Within this article, we will be exploring the various trends within the grow and produce segment in the food and beverage industry. More specifically, we will be focusing on how investment trends within meat alternatives, agritech and ingredient innovation are accelerating the industry in shifting to a more sustainable future.
National Geographic has predicted that by 2050, food intake will increase by 35%. With our current food system, they predict that food production will need to double by then to meet new demands. Food giants around the world are seeing these challenges ahead, especially with the rise of blaming the industry for large parts of climate change and other environmental catastrophes of our age such as water shortages and pollution. But a major shift is happening. Instead of ignoring the statements and accusations, many industry leaders are recognizing their responsibility and are prioritizing to change the harsh reality that has been built over decades. Putting capital into foodtech start-ups with the help of venture arms is now becoming the norm to change, digitize and slowly shift into a greener industry. Nestle for example has accelerated its efforts by announcing that they will achieve zero net emissions by 2050, and zero environmental impact by 2030. They will do so by:
- Speeding-up the transformation of its products in line with consumer trends and choices
- Scaling-up initiatives in agriculture to absorb more carbon
- Using 100% renewable electricity in factories, warehouses, logistics and offices
- Developing new business models that will replace the ‘old ways of doing things’
Similarly, Unilever is taking action, being a core player in the B-Corp movement, participating in the MPM Advisory Council and inviting others to join them to achieve a collective vision of a global economy where all business works to create more shared and durable prosperity for all. Have a look at Unilever’s CEO Paul Polman’s message at the launch of the B-Corp Lab UK.

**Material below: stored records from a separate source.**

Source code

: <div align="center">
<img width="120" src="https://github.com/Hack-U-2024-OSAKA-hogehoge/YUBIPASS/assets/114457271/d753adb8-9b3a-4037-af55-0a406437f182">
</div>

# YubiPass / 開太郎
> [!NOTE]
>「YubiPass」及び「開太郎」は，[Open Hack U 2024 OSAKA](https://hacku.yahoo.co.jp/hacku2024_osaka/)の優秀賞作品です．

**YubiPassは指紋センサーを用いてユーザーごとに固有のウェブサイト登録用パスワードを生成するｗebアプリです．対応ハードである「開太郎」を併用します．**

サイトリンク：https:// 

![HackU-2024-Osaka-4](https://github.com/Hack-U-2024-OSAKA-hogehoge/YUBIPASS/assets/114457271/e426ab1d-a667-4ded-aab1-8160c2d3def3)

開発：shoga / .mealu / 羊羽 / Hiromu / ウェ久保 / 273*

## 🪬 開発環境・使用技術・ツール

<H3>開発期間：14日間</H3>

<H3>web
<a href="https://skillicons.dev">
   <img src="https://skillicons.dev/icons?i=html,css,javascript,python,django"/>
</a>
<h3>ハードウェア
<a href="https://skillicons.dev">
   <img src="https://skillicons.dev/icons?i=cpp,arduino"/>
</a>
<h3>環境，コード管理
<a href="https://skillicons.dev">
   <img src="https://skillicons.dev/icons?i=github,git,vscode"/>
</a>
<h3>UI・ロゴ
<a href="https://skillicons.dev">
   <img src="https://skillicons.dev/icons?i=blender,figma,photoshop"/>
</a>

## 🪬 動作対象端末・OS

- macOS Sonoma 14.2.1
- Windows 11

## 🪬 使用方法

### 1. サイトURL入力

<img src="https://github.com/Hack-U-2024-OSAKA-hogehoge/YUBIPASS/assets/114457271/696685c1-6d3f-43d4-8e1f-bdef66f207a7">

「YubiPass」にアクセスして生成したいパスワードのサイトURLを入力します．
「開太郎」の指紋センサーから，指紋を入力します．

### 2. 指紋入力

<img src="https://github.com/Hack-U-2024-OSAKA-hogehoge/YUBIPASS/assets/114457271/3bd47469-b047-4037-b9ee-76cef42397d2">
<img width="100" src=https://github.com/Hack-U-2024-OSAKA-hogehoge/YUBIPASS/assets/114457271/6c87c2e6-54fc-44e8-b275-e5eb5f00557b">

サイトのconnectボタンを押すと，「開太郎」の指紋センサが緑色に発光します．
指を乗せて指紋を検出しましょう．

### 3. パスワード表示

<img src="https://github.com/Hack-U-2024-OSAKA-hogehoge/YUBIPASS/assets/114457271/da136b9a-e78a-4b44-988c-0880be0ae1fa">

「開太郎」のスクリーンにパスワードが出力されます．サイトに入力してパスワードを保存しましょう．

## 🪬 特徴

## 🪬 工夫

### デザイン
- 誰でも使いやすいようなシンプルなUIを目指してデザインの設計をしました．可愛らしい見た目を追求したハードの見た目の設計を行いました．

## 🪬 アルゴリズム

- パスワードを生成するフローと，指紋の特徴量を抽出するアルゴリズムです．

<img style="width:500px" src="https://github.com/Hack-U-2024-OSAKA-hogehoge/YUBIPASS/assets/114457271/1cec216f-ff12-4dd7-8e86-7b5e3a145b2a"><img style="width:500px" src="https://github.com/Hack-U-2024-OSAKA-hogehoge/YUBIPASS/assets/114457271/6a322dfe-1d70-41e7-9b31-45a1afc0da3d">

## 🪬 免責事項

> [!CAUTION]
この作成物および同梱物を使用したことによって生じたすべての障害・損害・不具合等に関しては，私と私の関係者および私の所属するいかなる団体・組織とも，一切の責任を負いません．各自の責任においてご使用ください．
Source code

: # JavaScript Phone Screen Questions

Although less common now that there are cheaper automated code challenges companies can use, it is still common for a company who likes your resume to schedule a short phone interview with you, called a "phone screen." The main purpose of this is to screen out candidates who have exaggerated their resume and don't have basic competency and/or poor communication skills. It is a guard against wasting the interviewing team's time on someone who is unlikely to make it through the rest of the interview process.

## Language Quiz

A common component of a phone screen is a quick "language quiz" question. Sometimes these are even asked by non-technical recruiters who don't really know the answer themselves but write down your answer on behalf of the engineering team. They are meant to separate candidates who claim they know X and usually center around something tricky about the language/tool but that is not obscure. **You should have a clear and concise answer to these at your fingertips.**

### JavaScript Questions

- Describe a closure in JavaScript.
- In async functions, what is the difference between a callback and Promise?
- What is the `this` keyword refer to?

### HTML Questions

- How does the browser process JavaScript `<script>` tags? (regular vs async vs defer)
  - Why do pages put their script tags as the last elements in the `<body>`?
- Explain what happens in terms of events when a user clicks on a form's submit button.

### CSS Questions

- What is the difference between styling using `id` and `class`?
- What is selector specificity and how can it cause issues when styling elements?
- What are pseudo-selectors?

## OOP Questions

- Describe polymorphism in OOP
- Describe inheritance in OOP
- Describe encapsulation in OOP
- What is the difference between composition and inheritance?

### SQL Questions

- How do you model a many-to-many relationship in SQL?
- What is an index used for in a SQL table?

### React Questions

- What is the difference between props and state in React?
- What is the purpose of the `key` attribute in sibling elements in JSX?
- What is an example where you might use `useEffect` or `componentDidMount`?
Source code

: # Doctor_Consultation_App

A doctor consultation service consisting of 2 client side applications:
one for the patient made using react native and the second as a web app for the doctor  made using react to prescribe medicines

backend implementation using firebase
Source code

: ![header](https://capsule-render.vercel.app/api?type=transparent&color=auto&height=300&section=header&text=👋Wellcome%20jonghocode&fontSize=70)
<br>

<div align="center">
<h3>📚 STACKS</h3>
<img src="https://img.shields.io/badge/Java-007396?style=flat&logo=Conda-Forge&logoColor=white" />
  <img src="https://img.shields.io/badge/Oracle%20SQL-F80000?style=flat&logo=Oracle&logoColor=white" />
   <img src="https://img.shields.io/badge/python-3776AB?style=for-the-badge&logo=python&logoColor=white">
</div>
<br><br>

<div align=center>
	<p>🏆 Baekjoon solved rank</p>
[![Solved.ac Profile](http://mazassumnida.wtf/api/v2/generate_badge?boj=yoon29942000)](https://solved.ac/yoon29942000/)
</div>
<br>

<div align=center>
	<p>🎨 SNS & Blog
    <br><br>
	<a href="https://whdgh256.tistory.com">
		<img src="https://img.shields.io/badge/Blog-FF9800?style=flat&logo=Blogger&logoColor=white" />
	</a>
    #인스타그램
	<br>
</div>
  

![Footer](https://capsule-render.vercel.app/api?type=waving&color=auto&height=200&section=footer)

A trend of increasing venture capital into the future of food over the years has been showing the interest that investors are taking in these new exciting startups. A recent Dealroom report from October 2019, titled ‘The State of European Food Tech 2019’, estimates the venture capital investment in European Foodtech doubled to over €2.3 billion.
But what are the most important segments of foodtech innovations that food and beverage giants should have an eye on? Which startups can they collaborate or take inspiration from? Or the better question might be – which business models should get invested in to catch the opportunity of a growing market and to secure the future of not only the company’s future but also that of the planet?
2. Alternative Meats: Startups That Are Tackling The World’s Most Pressing Issues
The United Nations amongst other research and non-governmental institutions have been pointing to the fact that the meat and dairy industry has been one of the biggest contributions towards climate change. They have been stating over and over again that the industry created more greenhouse gases than the whole transportation industry combined (yes, including planes). The U.N.’s Intergovernmental Panel on Climate Change (IPCC) said that “plant-based foods and sustainable animal-sourced food could free up several million square kilometers of land by 2050 and cut 0.7-8.0 gigatonnes a year of carbon dioxide equivalent”.
Foodtech startups all over the world are the ones that have identified issues and potential opportunities first and are actively pushing for change. Beyond Meat and its meatless hamburger patties carved the way for other disruptors within this space, and has with that effectively started making meatless meat something that is accepted widely. Meatless burgers require 93 percent less land to produce, 90 percent less greenhouse gases and 46 percent less energy than a beef burger and have a more than 99 percent reduced impact on water scarcity (source: Beyond Meat website).
Tyson Foods, the largest US meat breeding and processing company, purchased five percent of Beyond Meat’s shares in October 2016. Today the burger patties are available in fast-food restaurants like KFC and McDonalds. And there are others following. For example, the US-based startup “Just” analyses the properties of plants in order to imitate animal products as authentically as possible. They managed to use mung beans to produce a liquid that behaves like eggs and, according to the start-up, tastes like one. A similar goal is pursued by the company “MyEy”, which offers vegan egg powder that can be used for baking.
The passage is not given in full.